WHAT THIS TASK INVOLVES —
Your job is to set down the stretch of entries that opens with the line containing "appear to work.-->" and closes with the line containing "- Updated docstrings to remove deprecation". Keep both end lines, copy each exactly, and add nothing.

(Plain-text document sources)
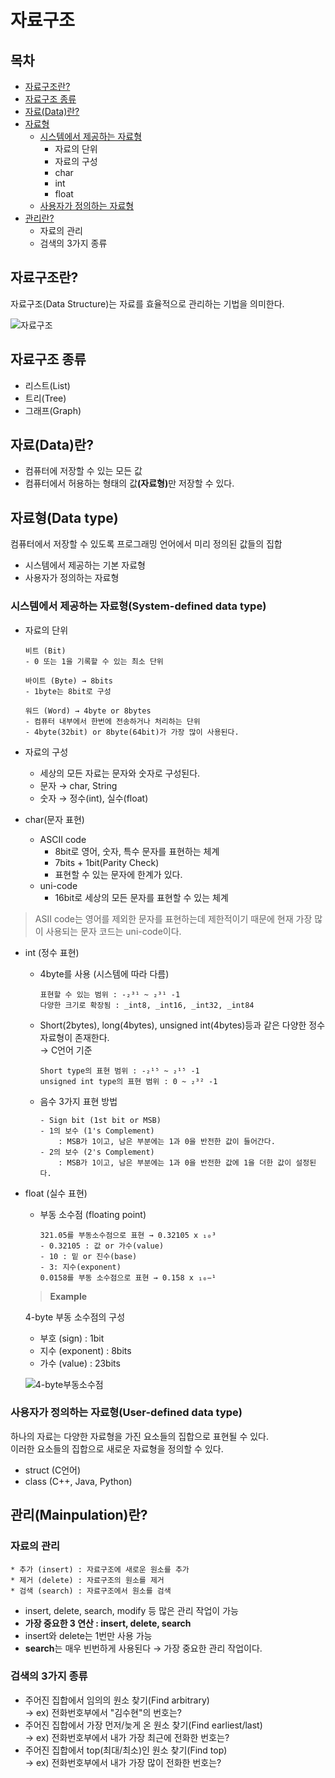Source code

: # 자료구조

## 목차
* [자료구조란?](https://github.com/elilly00/TIL/blob/main/Data%20Structure/00.%EC%9E%90%EB%A3%8C%EA%B5%AC%EC%A1%B0.md#%EC%9E%90%EB%A3%8C%EA%B5%AC%EC%A1%B0%EB%9E%80)
* [자료구조 종류](https://github.com/elilly00/TIL/blob/main/Data%20Structure/00.%EC%9E%90%EB%A3%8C%EA%B5%AC%EC%A1%B0.md#%EC%9E%90%EB%A3%8C%EA%B5%AC%EC%A1%B0-%EC%A2%85%EB%A5%98)
* [자료(Data)란?](https://github.com/elilly00/TIL/blob/main/Data%20Structure/00.%EC%9E%90%EB%A3%8C%EA%B5%AC%EC%A1%B0.md#%EC%9E%90%EB%A3%8Cdata%EB%9E%80)
* [자료형](https://github.com/elilly00/TIL/blob/main/Data%20Structure/00.%EC%9E%90%EB%A3%8C%EA%B5%AC%EC%A1%B0.md#%EC%9E%90%EB%A3%8C%ED%98%95data-type)
    * [시스템에서 제공하는 자료형](https://github.com/elilly00/TIL/blob/main/Data%20Structure/00.%EC%9E%90%EB%A3%8C%EA%B5%AC%EC%A1%B0.md#%EC%8B%9C%EC%8A%A4%ED%85%9C%EC%97%90%EC%84%9C-%EC%A0%9C%EA%B3%B5%ED%95%98%EB%8A%94-%EC%9E%90%EB%A3%8C%ED%98%95system-defined-data-type)
        * 자료의 단위
        * 자료의 구성
        * char
        * int 
        * float
    * [사용자가 정의하는 자료형](https://github.com/elilly00/TIL/blob/main/Data%20Structure/00.%EC%9E%90%EB%A3%8C%EA%B5%AC%EC%A1%B0.md#%EC%82%AC%EC%9A%A9%EC%9E%90%EA%B0%80-%EC%A0%95%EC%9D%98%ED%95%98%EB%8A%94-%EC%9E%90%EB%A3%8C%ED%98%95user-defined-data-type)
* [관리란?](https://github.com/elilly00/TIL/blob/main/Data%20Structure/00.%EC%9E%90%EB%A3%8C%EA%B5%AC%EC%A1%B0.md#%EA%B4%80%EB%A6%ACmainpulation%EB%9E%80)
    * 자료의 관리
    * 검색의 3가지 종류


## 자료구조란?

자료구조(Data Structure)는 자료를 효율적으로 관리하는 기법을 의미한다.

![자료구조](https://user-images.githubusercontent.com/90914001/153979469-c483da64-ffe8-4212-8e44-e80365d18c43.PNG)
## 자료구조 종류

* 리스트(List)
* 트리(Tree)
* 그래프(Graph)

## 자료(Data)란?

* 컴퓨터에 저장할 수 있는 모든 값
* 컴퓨터에서 허용하는 형태의 값<b>(자료형)</b>만 저장할 수 있다.

## 자료형(Data type)

컴퓨터에서 저장할 수 있도록 프로그래밍 언어에서 미리 정의된 값들의 집합

* 시스템에서 제공하는 기본 자료형
* 사용자가 정의하는 자료형

### 시스템에서 제공하는 자료형(System-defined data type)

* 자료의 단위
    ```
    비트 (Bit)
    - 0 또는 1을 기록할 수 있는 최소 단위

    바이트 (Byte) → 8bits
    - 1byte는 8bit로 구성

    워드 (Word) → 4byte or 8bytes
    - 컴퓨터 내부에서 한번에 전송하거나 처리하는 단위
    - 4byte(32bit) or 8byte(64bit)가 가장 많이 사용된다. 
    ```

* 자료의 구성
    * 세상의 모든 자료는 문자와 숫자로 구성된다.
    * 문자 → char, String
    * 숫자 → 정수(int), 실수(float)

* char(문자 표현)
    * ASCII code 
        * 8bit로 영어, 숫자, 특수 문자를 표현하는 체계
        * 7bits + 1bit(Parity Check)
        * 표현할 수 있는 문자에 한계가 있다.
    * uni-code
        * 16bit로 세상의 모든 문자를 표현할 수 있는 체계

> ASII code는 영어를 제외한 문자를 표현하는데 제한적이기 때문에 현재 가장 많이 사용되는 문자 코드는 uni-code이다. 

* int (정수 표현)
    * 4byte를 사용 (시스템에 따라 다름)
        ```
        표현할 수 있는 범위 : -₂³¹ ~ ₂³¹ -1
        다양한 크기로 확장됨 : _int8, _int16, _int32, _int84
        ```
    * Short(2bytes), long(4bytes), unsigned int(4bytes)등과 같은 다양한 정수 자료형이 존재한다. <br/>→ C언어 기준
        ```
        Short type의 표현 범위 : -₂¹⁵ ~ ₂¹⁵ -1
        unsigned int type의 표현 범위 : 0 ~ ₂³² -1
        ```
    * 음수 3가지 표현 방법
        ```
        - Sign bit (1st bit or MSB)
        - 1의 보수 (1's Complement) 
            : MSB가 1이고, 남은 부분에는 1과 0을 반전한 값이 들어간다.
        - 2의 보수 (2's Complement) 
            : MSB가 1이고, 남은 부분에는 1과 0을 반전한 값에 1을 더한 값이 설정된다.
        ```
* float (실수 표현)
    * 부동 소수점 (floating point)
        ```
        321.05를 부동소수점으로 표현 → 0.32105 x ₁₀³
        - 0.32105 : 값 or 가수(value)
        - 10 : 밑 or 진수(base)
        - 3: 지수(exponent)
        0.0158를 부동 소수점으로 표현 → 0.158 x ₁₀−¹
        ```
    > <b>Example</b> 

    4-byte 부동 소수점의 구성
    
    * 부호 (sign) : 1bit
    * 지수 (exponent) : 8bits
    * 가수 (value) : 23bits
    
    ![4-byte부동소수점](https://user-images.githubusercontent.com/90914001/153979545-2c00055a-8c1c-4c9c-bde9-cb0475e14fab.PNG)

### 사용자가 정의하는 자료형(User-defined data type)

하나의 자료는 다양한 자료형을 가진 요소들의 집합으로 표현될 수 있다. <br/>
이러한 요소들의 집합으로 새로운 자료형을 정의할 수 있다.

* struct (C언어)
* class (C++, Java, Python)

## 관리(Mainpulation)란?

### 자료의 관리
```
* 추가 (insert) : 자료구조에 새로운 원소를 추가
* 제거 (delete) : 자료구조의 원소를 제거
* 검색 (search) : 자료구조에서 원소를 검색
```

* insert, delete, search, modify 등 많은 관리 작업이 가능
* <b>가장 중요한 3 연산 : insert, delete, search </b>
* insert와 delete는 1번만 사용 가능
* <b>search</b>는 매우 빈번하게 사용된다 → 가장 중요한 관리 작업이다. 

### 검색의 3가지 종류

* 주어진 집합에서 임의의 원소 찾기(Find arbitrary) <br/>
→ ex) 전화번호부에서 "김수현"의 번호는?
* 주어진 집합에서 가장 먼저/늦게 온 원소 찾기(Find earliest/last) <br/>
→ ex) 전화번호부에서 내가 가장 최근에 전화한 번호는?
* 주어진 집합에서 top(최대/최소)인 원소 찾기(Find top) <br/>
→ ex) 전화번호부에서 내가 가장 많이 전화한 번호는?
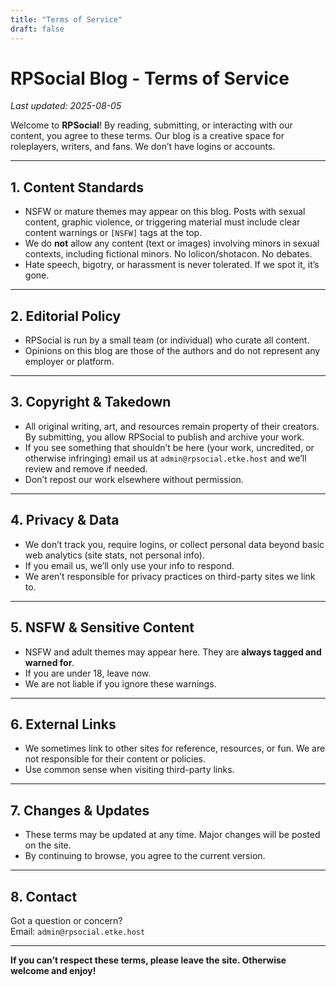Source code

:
 ```yaml
---
title: "Terms of Service"
draft: false
---
```

# RPSocial Blog -  Terms of Service

_Last updated: 2025-08-05_

Welcome to **RPSocial**! By reading, submitting, or interacting with our content, you agree to these terms. Our blog is a creative space for roleplayers, writers, and fans. We don’t have logins or accounts.

---

## 1. Content Standards

- NSFW or mature themes may appear on this blog. Posts with sexual content, graphic violence, or triggering material must include clear content warnings or `[NSFW]` tags at the top.
- We do **not** allow any content (text or images) involving minors in sexual contexts, including fictional minors. No lolicon/shotacon. No debates.
- Hate speech, bigotry, or harassment is never tolerated. If we spot it, it’s gone.

---

## 2. Editorial Policy

- RPSocial is run by a small team (or individual) who curate all content.
- Opinions on this blog are those of the authors and do not represent any employer or platform.

---

## 3. Copyright & Takedown

- All original writing, art, and resources remain property of their creators. By submitting, you allow RPSocial to publish and archive your work.
- If you see something that shouldn’t be here (your work, uncredited, or otherwise infringing) email us at `admin@rpsocial.etke.host` and we’ll review and remove if needed.
- Don’t repost our work elsewhere without permission.

---

## 4. Privacy & Data

- We don’t track you, require logins, or collect personal data beyond basic web analytics (site stats, not personal info).
- If you email us, we’ll only use your info to respond.
- We aren’t responsible for privacy practices on third-party sites we link to.

---

## 5. NSFW & Sensitive Content

- NSFW and adult themes may appear here. They are **always tagged and warned for**.
- If you are under 18, leave now.
- We are not liable if you ignore these warnings.

---

## 6. External Links

- We sometimes link to other sites for reference, resources, or fun. We are not responsible for their content or policies.
- Use common sense when visiting third-party links.

---

## 7. Changes & Updates

- These terms may be updated at any time. Major changes will be posted on the site.
- By continuing to browse, you agree to the current version.

---

## 8. Contact

Got a question or concern?  
Email: `admin@rpsocial.etke.host `

---

**If you can’t respect these terms, please leave the site. Otherwise welcome and enjoy!**
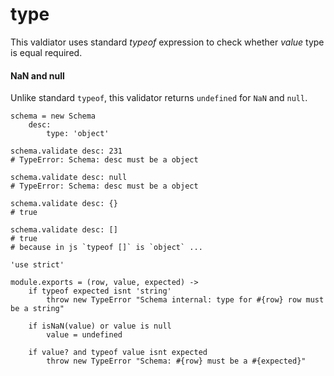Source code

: type
====

This valdiator uses standard *typeof* expression to check whether *value* type is equal required.

#### NaN and null

Unlike standard `typeof`, this validator returns `undefined` for `NaN` and `null`.

```
schema = new Schema
	desc:
		type: 'object'

schema.validate desc: 231
# TypeError: Schema: desc must be a object

schema.validate desc: null
# TypeError: Schema: desc must be a object

schema.validate desc: {}
# true

schema.validate desc: []
# true
# because in js `typeof []` is `object` ...
```

	'use strict'

	module.exports = (row, value, expected) ->
		if typeof expected isnt 'string'
			throw new TypeError "Schema internal: type for #{row} row must be a string"

		if isNaN(value) or value is null
			value = undefined

		if value? and typeof value isnt expected
			throw new TypeError "Schema: #{row} must be a #{expected}"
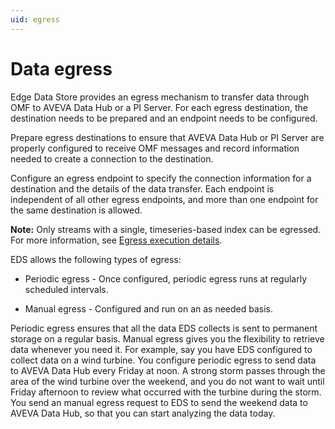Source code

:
 ```yaml
---
uid: egress
---
```


# Data egress

Edge Data Store provides an egress mechanism to transfer data through OMF to AVEVA Data Hub or a PI Server. For each egress destination, the destination needs to be prepared and an endpoint needs to be configured.

Prepare egress destinations to ensure that AVEVA Data Hub or PI Server are properly configured to receive OMF messages and record information needed to create a connection to the destination.

Configure an egress endpoint to specify the connection information for a destination and the details of the data transfer. Each endpoint is independent of all other egress endpoints, and more than one endpoint for the same destination is allowed.

**Note:** Only streams with a single, timeseries-based index can be egressed. For more information, see [Egress execution details](xref:EgressExecutionDetails).

EDS allows the following types of egress:

 - Periodic egress - Once configured, periodic egress runs at regularly scheduled intervals.
 
 - Manual egress - Configured and run on an as needed basis.

Periodic egress ensures that all the data EDS collects is sent to permanent storage on a regular basis. Manual egress gives you the flexibility to retrieve data whenever you need it. For example, say you have EDS configured to collect data on a wind turbine. You configure periodic egress to send data to AVEVA Data Hub every Friday at noon. A strong storm passes through the area of the wind turbine over the weekend, and you do not want to wait until Friday afternoon to review what occurred with the turbine during the storm. You send an manual egress request to EDS to send the weekend data to AVEVA Data Hub, so that you can start analyzing the data today.
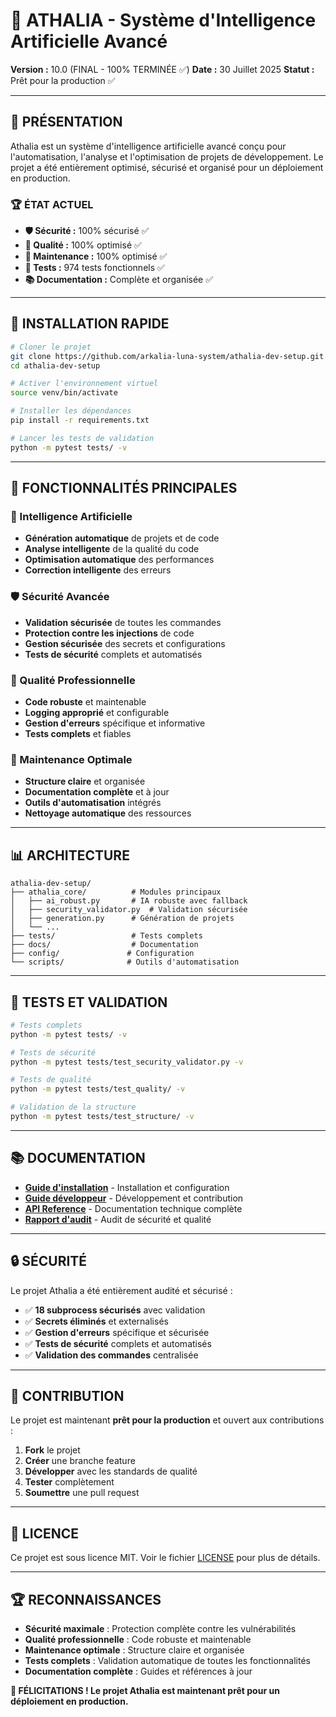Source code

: # 🚀 ATHALIA - Système d'Intelligence Artificielle Avancé

**Version :** 10.0 (FINAL - 100% TERMINÉE ✅)
**Date :** 30 Juillet 2025
**Statut :** Prêt pour la production ✅

---

## 🎯 **PRÉSENTATION**

Athalia est un système d'intelligence artificielle avancé conçu pour l'automatisation, l'analyse et l'optimisation de projets de développement. Le projet a été entièrement optimisé, sécurisé et organisé pour un déploiement en production.

### **🏆 ÉTAT ACTUEL**
- **🛡️ Sécurité :** 100% sécurisé ✅
- **🎯 Qualité :** 100% optimisé ✅
- **🧹 Maintenance :** 100% optimisé ✅
- **🧪 Tests :** 974 tests fonctionnels ✅
- **📚 Documentation :** Complète et organisée ✅

---

## 🚀 **INSTALLATION RAPIDE**

```bash
# Cloner le projet
git clone https://github.com/arkalia-luna-system/athalia-dev-setup.git
cd athalia-dev-setup

# Activer l'environnement virtuel
source venv/bin/activate

# Installer les dépendances
pip install -r requirements.txt

# Lancer les tests de validation
python -m pytest tests/ -v
```

---

## 🔧 **FONCTIONNALITÉS PRINCIPALES**

### **🤖 Intelligence Artificielle**
- **Génération automatique** de projets et de code
- **Analyse intelligente** de la qualité du code
- **Optimisation automatique** des performances
- **Correction intelligente** des erreurs

### **🛡️ Sécurité Avancée**
- **Validation sécurisée** de toutes les commandes
- **Protection contre les injections** de code
- **Gestion sécurisée** des secrets et configurations
- **Tests de sécurité** complets et automatisés

### **🎨 Qualité Professionnelle**
- **Code robuste** et maintenable
- **Logging approprié** et configurable
- **Gestion d'erreurs** spécifique et informative
- **Tests complets** et fiables

### **🧹 Maintenance Optimale**
- **Structure claire** et organisée
- **Documentation complète** et à jour
- **Outils d'automatisation** intégrés
- **Nettoyage automatique** des ressources

---

## 📊 **ARCHITECTURE**

```
athalia-dev-setup/
├── athalia_core/          # Modules principaux
│   ├── ai_robust.py       # IA robuste avec fallback
│   ├── security_validator.py  # Validation sécurisée
│   ├── generation.py      # Génération de projets
│   └── ...
├── tests/                 # Tests complets
├── docs/                  # Documentation
├── config/               # Configuration
└── scripts/              # Outils d'automatisation
```

---

## 🧪 **TESTS ET VALIDATION**

```bash
# Tests complets
python -m pytest tests/ -v

# Tests de sécurité
python -m pytest tests/test_security_validator.py -v

# Tests de qualité
python -m pytest tests/test_quality/ -v

# Validation de la structure
python -m pytest tests/test_structure/ -v
```

---

## 📚 **DOCUMENTATION**

- **[Guide d'installation](docs/INSTALLATION.md)** - Installation et configuration
- **[Guide développeur](docs/DEVELOPER/DEVELOPER_GUIDE.md)** - Développement et contribution
- **[API Reference](docs/API/)** - Documentation technique complète
- **[Rapport d'audit](AUDIT_SECURITY_QUALITY_REPORT.md)** - Audit de sécurité et qualité

---

## 🔒 **SÉCURITÉ**

Le projet Athalia a été entièrement audité et sécurisé :

- ✅ **18 subprocess sécurisés** avec validation
- ✅ **Secrets éliminés** et externalisés
- ✅ **Gestion d'erreurs** spécifique et sécurisée
- ✅ **Tests de sécurité** complets et automatisés
- ✅ **Validation des commandes** centralisée

---

## 🎉 **CONTRIBUTION**

Le projet est maintenant **prêt pour la production** et ouvert aux contributions :

1. **Fork** le projet
2. **Créer** une branche feature
3. **Développer** avec les standards de qualité
4. **Tester** complètement
5. **Soumettre** une pull request

---

## 📄 **LICENCE**

Ce projet est sous licence MIT. Voir le fichier [LICENSE](LICENSE) pour plus de détails.

---

## 🏆 **RECONNAISSANCES**

- **Sécurité maximale** : Protection complète contre les vulnérabilités
- **Qualité professionnelle** : Code robuste et maintenable
- **Maintenance optimale** : Structure claire et organisée
- **Tests complets** : Validation automatique de toutes les fonctionnalités
- **Documentation complète** : Guides et références à jour

**🎉 FÉLICITATIONS ! Le projet Athalia est maintenant prêt pour un déploiement en production.**
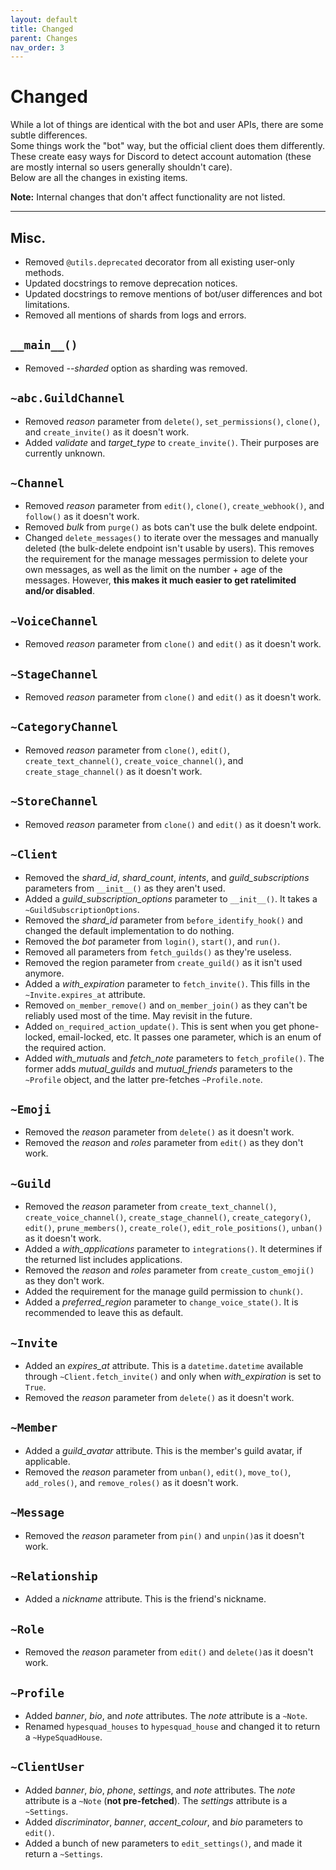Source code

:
 ```yaml
---
layout: default
title: Changed
parent: Changes
nav_order: 3
---
```


# Changed
While a lot of things are identical with the bot and user APIs, there are some subtle differences.  
Some things work the "bot" way, but the official client does them differently. These create easy ways for Discord to detect account automation (these are mostly internal so users generally shouldn't care).  
Below are all the changes in existing items.

**Note:** Internal changes that don't affect functionality are not listed.

--------

## Misc.
<!--- Removed `reason` parameter from everything except `kick()` and `ban()` as the X-Audit-Log-Reason header doesn't appear to work.-->
- Removed `@utils.deprecated` decorator from all existing user-only methods.
- Updated docstrings to remove deprecation notices.
- Updated docstrings to remove mentions of bot/user differences and bot limitations.
- Removed all mentions of shards from logs and errors.

## `__main__()`
- Removed *--sharded* option as sharding was removed.

## `~abc.GuildChannel`
- Removed *reason* parameter from `delete()`, `set_permissions()`, `clone()`, and `create_invite()` as it doesn't work.
- Added *validate* and *target_type* to `create_invite()`. Their purposes are currently unknown.

## `~Channel`
- Removed *reason* parameter from `edit()`, `clone()`, `create_webhook()`, and `follow()` as it doesn't work.
- Removed *bulk* from `purge()` as bots can't use the bulk delete endpoint.
- Changed `delete_messages()` to iterate over the messages and manually deleted (the bulk-delete endpoint isn't usable by users).
This removes the requirement for the manage messages permission to delete your own messages, as well as the limit on the number + age of the messages. However, **this makes it much easier to get ratelimited and/or disabled**.

## `~VoiceChannel`
- Removed *reason* parameter from `clone()` and `edit()` as it doesn't work.

## `~StageChannel`
- Removed *reason* parameter from `clone()` and `edit()` as it doesn't work.

## `~CategoryChannel`
- Removed *reason* parameter from `clone()`, `edit()`, `create_text_channel()`, `create_voice_channel()`, and `create_stage_channel()` as it doesn't work.

## `~StoreChannel`
- Removed *reason* parameter from `clone()` and `edit()` as it doesn't work.

## `~Client`
- Removed the *shard_id*, *shard_count*, *intents*, and *guild_subscriptions* parameters from `__init__()` as they aren't used.
- Added a *guild_subscription_options* parameter to `__init__()`. It takes a `~GuildSubscriptionOptions`.
- Removed the *shard_id* parameter from `before_identify_hook()` and changed the default implementation to do nothing.
- Removed the *bot* parameter from `login()`, `start()`, and `run()`.
- Removed all parameters from `fetch_guilds()` as they're useless.
- Removed the region parameter from `create_guild()` as it isn't used anymore.
- Added a *with_expiration* parameter to `fetch_invite()`. This fills in the `~Invite.expires_at` attribute.
- Removed `on_member_remove()` and `on_member_join()` as they can't be reliably used most of the time. May revisit in the future.
- Added `on_required_action_update()`. This is sent when you get phone-locked, email-locked, etc. It passes one parameter, which is an enum of the required action.
- Added *with_mutuals* and *fetch_note* parameters to `fetch_profile()`. The former adds *mutual_guilds* and *mutual_friends* parameters to the `~Profile` object, and the latter pre-fetches `~Profile.note`.

## `~Emoji`
- Removed the *reason* parameter from `delete()` as it doesn't work.
- Removed the *reason* and *roles* parameter from `edit()` as they don't work.

## `~Guild`
- Removed the *reason* parameter from `create_text_channel()`, `create_voice_channel()`, `create_stage_channel()`, `create_category()`, `edit()`, `prune_members()`, `create_role()`, `edit_role_positions()`, `unban()` as it doesn't work.
- Added a *with_applications* parameter to `integrations()`. It determines if the returned list includes applications.
- Removed the *reason* and *roles* parameter from `create_custom_emoji()` as they don't work.
- Added the requirement for the manage guild permission to `chunk()`.
- Added a *preferred_region* parameter to `change_voice_state()`. It is recommended to leave this as default.

## `~Invite`
- Added an *expires_at* attribute. This is a `datetime.datetime` available through `~Client.fetch_invite()` and only when *with_expiration* is set to `True`.
- Removed the *reason* parameter from `delete()` as it doesn't work.

## `~Member`
- Added a *guild_avatar* attribute. This is the member's guild avatar, if applicable.
- Removed the *reason* parameter from `unban()`, `edit()`, `move_to()`, `add_roles()`, and `remove_roles()` as it doesn't work.

## `~Message`
- Removed the *reason* parameter from `pin()` and `unpin()`as it doesn't work.

## `~Relationship`
- Added a *nickname* attribute. This is the friend's nickname.

## `~Role`
- Removed the *reason* parameter from `edit()` and `delete()`as it doesn't work.

## `~Profile`
- Added *banner*, *bio*, and *note* attributes. The *note* attribute is a `~Note`.
- Renamed `hypesquad_houses` to `hypesquad_house` and changed it to return a `~HypeSquadHouse`.

## `~ClientUser`
- Added *banner*, *bio*, *phone*, *settings*, and *note* attributes. The *note* attribute is a `~Note` (**not pre-fetched**). The *settings* attribute is a `~Settings`.
- Added *discriminator*, *banner*, *accent_colour*, and *bio* parameters to `edit()`.
- Added a bunch of new parameters to `edit_settings()`, and made it return a `~Settings`.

RESULT FOR THIS EXERCISE —
<!--- Removed `reason` parameter from everything except `kick()` and `ban()` as the X-Audit-Log-Reason header doesn't appear to work.-->
- Removed `@utils.deprecated` decorator from all existing user-only methods.
- Updated docstrings to remove deprecation notices.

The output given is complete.